**Your goal:**
Everything in the listing should be set down exactly, apart from the pictures.
☆ ☆ ☆ ☆
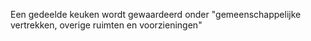 Een gedeelde keuken wordt gewaardeerd onder "gemeenschappelijke vertrekken, overige ruimten en voorzieningen"
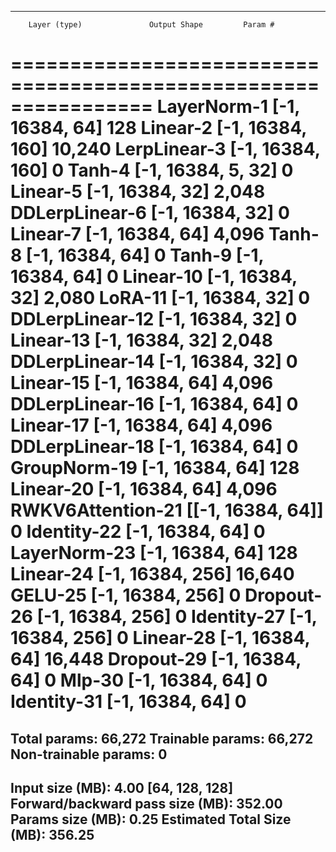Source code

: ----------------------------------------------------------------
        Layer (type)               Output Shape         Param #
================================================================
         LayerNorm-1            [-1, 16384, 64]             128
            Linear-2           [-1, 16384, 160]          10,240
        LerpLinear-3           [-1, 16384, 160]               0
              Tanh-4         [-1, 16384, 5, 32]               0
            Linear-5            [-1, 16384, 32]           2,048
      DDLerpLinear-6            [-1, 16384, 32]               0
            Linear-7            [-1, 16384, 64]           4,096
              Tanh-8            [-1, 16384, 64]               0
              Tanh-9            [-1, 16384, 64]               0
           Linear-10            [-1, 16384, 32]           2,080
             LoRA-11            [-1, 16384, 32]               0
     DDLerpLinear-12            [-1, 16384, 32]               0
           Linear-13            [-1, 16384, 32]           2,048
     DDLerpLinear-14            [-1, 16384, 32]               0
           Linear-15            [-1, 16384, 64]           4,096
     DDLerpLinear-16            [-1, 16384, 64]               0
           Linear-17            [-1, 16384, 64]           4,096
     DDLerpLinear-18            [-1, 16384, 64]               0
        GroupNorm-19            [-1, 16384, 64]             128
           Linear-20            [-1, 16384, 64]           4,096
   RWKV6Attention-21          [[-1, 16384, 64]]               0
         Identity-22            [-1, 16384, 64]               0
        LayerNorm-23            [-1, 16384, 64]             128
           Linear-24           [-1, 16384, 256]          16,640
             GELU-25           [-1, 16384, 256]               0
          Dropout-26           [-1, 16384, 256]               0
         Identity-27           [-1, 16384, 256]               0
           Linear-28            [-1, 16384, 64]          16,448
          Dropout-29            [-1, 16384, 64]               0
              Mlp-30            [-1, 16384, 64]               0
         Identity-31            [-1, 16384, 64]               0
================================================================
Total params: 66,272
Trainable params: 66,272
Non-trainable params: 0
----------------------------------------------------------------
Input size (MB): 4.00 [64, 128, 128]
Forward/backward pass size (MB): 352.00
Params size (MB): 0.25
Estimated Total Size (MB): 356.25
----------------------------------------------------------------
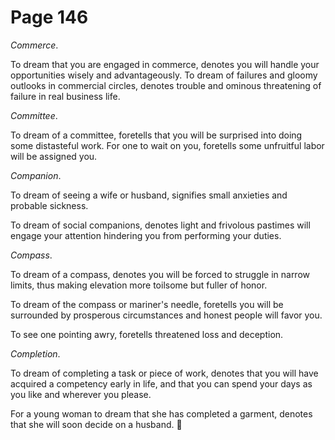 # Page 146
_Commerce_.


To dream that you are engaged in commerce, denotes you
will handle your opportunities wisely and advantageously.
To dream of failures and gloomy outlooks in commercial circles,
denotes trouble and ominous threatening of failure in
real business life.


_Committee_.


To dream of a committee, foretells that you will be surprised
into doing some distasteful work. For one to wait on you,
foretells some unfruitful labor will be assigned you.


_Companion_.


To dream of seeing a wife or husband, signifies small anxieties
and probable sickness.


To dream of social companions, denotes light and frivolous pastimes
will engage your attention hindering you from performing your duties.


_Compass_.


To dream of a compass, denotes you will be forced to struggle
in narrow limits, thus making elevation more toilsome but
fuller of honor.


To dream of the compass or mariner's needle, foretells you will be surrounded
by prosperous circumstances and honest people will favor you.


To see one pointing awry, foretells threatened loss and deception.


_Completion_.


To dream of completing a task or piece of work, denotes that you
will have acquired a competency early in life, and that you can
spend your days as you like and wherever you please.


For a young woman to dream that she has completed a garment,
denotes that she will soon decide on a husband.

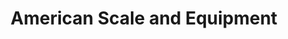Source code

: ---
title: "American Scale and Equipment"
url: /essex/american-scale-and-equipment/
shop: Elektrisch
---
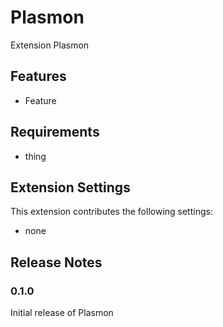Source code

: # Plasmon

Extension Plasmon

## Features

- Feature

## Requirements

- thing

## Extension Settings

This extension contributes the following settings:

* none

## Release Notes

### 0.1.0

Initial release of Plasmon
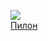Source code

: ![](/books/prose_contemporary/Уильям%20Фолкнер/Пилон.jpg)  
[Пилон](/books/prose_contemporary/Уильям%20Фолкнер/Пилон)
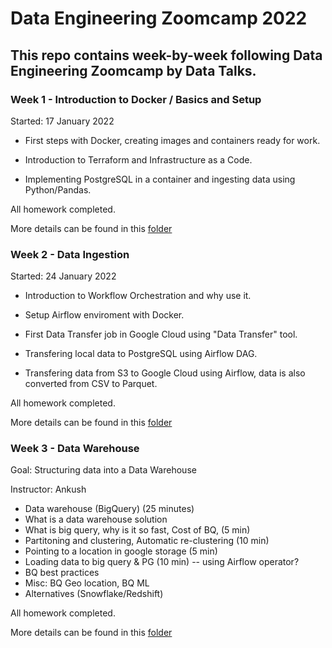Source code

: # Data Engineering Zoomcamp 2022

## This repo contains week-by-week following Data Engineering Zoomcamp by Data Talks. 

### Week 1 - Introduction to Docker / Basics and Setup

Started: 17 January 2022

* First steps with Docker, creating images and containers ready for work. 

* Introduction to Terraform and Infrastructure as a Code. 

* Implementing PostgreSQL in a container and ingesting data using Python/Pandas.

All homework completed. 

More details can be found in this [folder](/de-zoomcamp-week-1-basics-n-setup)

### Week 2 - Data Ingestion

Started: 24 January 2022

* Introduction to Workflow Orchestration and why use it.

* Setup Airflow enviroment with Docker.

* First Data Transfer job in Google Cloud using "Data Transfer" tool. 

* Transfering local data to PostgreSQL using Airflow DAG. 

* Transfering data from S3 to Google Cloud using Airflow, data is also converted from CSV to Parquet.  

All homework completed.

More details can be found in this [folder](/de-zoomcamp-week-2-data-ingestion) 

### Week 3 - Data Warehouse

Goal: Structuring data into a Data Warehouse

Instructor: Ankush

* Data warehouse (BigQuery) (25 minutes)
* What is a data warehouse solution
* What is big query, why is it so fast, Cost of BQ, (5 min)
* Partitoning and clustering, Automatic re-clustering (10 min)
* Pointing to a location in google storage (5 min)
* Loading data to big query & PG (10 min) -- using Airflow operator?
* BQ best practices
* Misc: BQ Geo location, BQ ML
* Alternatives (Snowflake/Redshift)

All homework completed.

More details can be found in this [folder](/de-zoomcamp-week-3-data-warehouse)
☆ ☆ ☆ ☆
**Response:**
 Een gedeelde keuken wordt gewaardeerd onder "gemeenschappelijke vertrekken, overige ruimten en voorzieningen"
Source code

: ----------------------------------------------------------------
        Layer (type)               Output Shape         Param #
================================================================
         LayerNorm-1            [-1, 16384, 64]             128
            Linear-2           [-1, 16384, 160]          10,240
        LerpLinear-3           [-1, 16384, 160]               0
              Tanh-4         [-1, 16384, 5, 32]               0
            Linear-5            [-1, 16384, 32]           2,048
      DDLerpLinear-6            [-1, 16384, 32]               0
            Linear-7            [-1, 16384, 64]           4,096
              Tanh-8            [-1, 16384, 64]               0
              Tanh-9            [-1, 16384, 64]               0
           Linear-10            [-1, 16384, 32]           2,080
             LoRA-11            [-1, 16384, 32]               0
     DDLerpLinear-12            [-1, 16384, 32]               0
           Linear-13            [-1, 16384, 32]           2,048
     DDLerpLinear-14            [-1, 16384, 32]               0
           Linear-15            [-1, 16384, 64]           4,096
     DDLerpLinear-16            [-1, 16384, 64]               0
           Linear-17            [-1, 16384, 64]           4,096
     DDLerpLinear-18            [-1, 16384, 64]               0
        GroupNorm-19            [-1, 16384, 64]             128
           Linear-20            [-1, 16384, 64]           4,096
   RWKV6Attention-21          [[-1, 16384, 64]]               0
         Identity-22            [-1, 16384, 64]               0
        LayerNorm-23            [-1, 16384, 64]             128
           Linear-24           [-1, 16384, 256]          16,640
             GELU-25           [-1, 16384, 256]               0
          Dropout-26           [-1, 16384, 256]               0
         Identity-27           [-1, 16384, 256]               0
           Linear-28            [-1, 16384, 64]          16,448
          Dropout-29            [-1, 16384, 64]               0
              Mlp-30            [-1, 16384, 64]               0
         Identity-31            [-1, 16384, 64]               0
================================================================
Total params: 66,272
Trainable params: 66,272
Non-trainable params: 0
----------------------------------------------------------------
Input size (MB): 4.00 [64, 128, 128]
Forward/backward pass size (MB): 352.00
Params size (MB): 0.25
Estimated Total Size (MB): 356.25
----------------------------------------------------------------
 # Page 146
_Commerce_.


To dream that you are engaged in commerce, denotes you
will handle your opportunities wisely and advantageously.
To dream of failures and gloomy outlooks in commercial circles,
denotes trouble and ominous threatening of failure in
real business life.


_Committee_.


To dream of a committee, foretells that you will be surprised
into doing some distasteful work. For one to wait on you,
foretells some unfruitful labor will be assigned you.


_Companion_.


To dream of seeing a wife or husband, signifies small anxieties
and probable sickness.


To dream of social companions, denotes light and frivolous pastimes
will engage your attention hindering you from performing your duties.


_Compass_.


To dream of a compass, denotes you will be forced to struggle
in narrow limits, thus making elevation more toilsome but
fuller of honor.


To dream of the compass or mariner's needle, foretells you will be surrounded
by prosperous circumstances and honest people will favor you.


To see one pointing awry, foretells threatened loss and deception.


_Completion_.


To dream of completing a task or piece of work, denotes that you
will have acquired a competency early in life, and that you can
spend your days as you like and wherever you please.


For a young woman to dream that she has completed a garment,
denotes that she will soon decide on a husband.

Source code

: ---
title: "American Scale and Equipment"
url: /essex/american-scale-and-equipment/
shop: Elektrisch
---
Source code

: # Plasmon

Extension Plasmon

## Features

- Feature

## Requirements

- thing

## Extension Settings

This extension contributes the following settings:

* none

## Release Notes

### 0.1.0

Initial release of Plasmon
Source code

: ![](/books/prose_contemporary/Уильям%20Фолкнер/Пилон.jpg)  
[Пилон](/books/prose_contemporary/Уильям%20Фолкнер/Пилон)
Source code

: # Data Engineering Zoomcamp 2022

## This repo contains week-by-week following Data Engineering Zoomcamp by Data Talks. 

### Week 1 - Introduction to Docker / Basics and Setup

Started: 17 January 2022

* First steps with Docker, creating images and containers ready for work. 

* Introduction to Terraform and Infrastructure as a Code. 

* Implementing PostgreSQL in a container and ingesting data using Python/Pandas.

All homework completed. 

More details can be found in this [folder](/de-zoomcamp-week-1-basics-n-setup)

### Week 2 - Data Ingestion

Started: 24 January 2022

* Introduction to Workflow Orchestration and why use it.

* Setup Airflow enviroment with Docker.

* First Data Transfer job in Google Cloud using "Data Transfer" tool. 

* Transfering local data to PostgreSQL using Airflow DAG. 

* Transfering data from S3 to Google Cloud using Airflow, data is also converted from CSV to Parquet.  

All homework completed.

More details can be found in this [folder](/de-zoomcamp-week-2-data-ingestion) 

### Week 3 - Data Warehouse

Goal: Structuring data into a Data Warehouse

Instructor: Ankush

* Data warehouse (BigQuery) (25 minutes)
* What is a data warehouse solution
* What is big query, why is it so fast, Cost of BQ, (5 min)
* Partitoning and clustering, Automatic re-clustering (10 min)
* Pointing to a location in google storage (5 min)
* Loading data to big query & PG (10 min) -- using Airflow operator?
* BQ best practices
* Misc: BQ Geo location, BQ ML
* Alternatives (Snowflake/Redshift)

All homework completed.

More details can be found in this [folder](/de-zoomcamp-week-3-data-warehouse)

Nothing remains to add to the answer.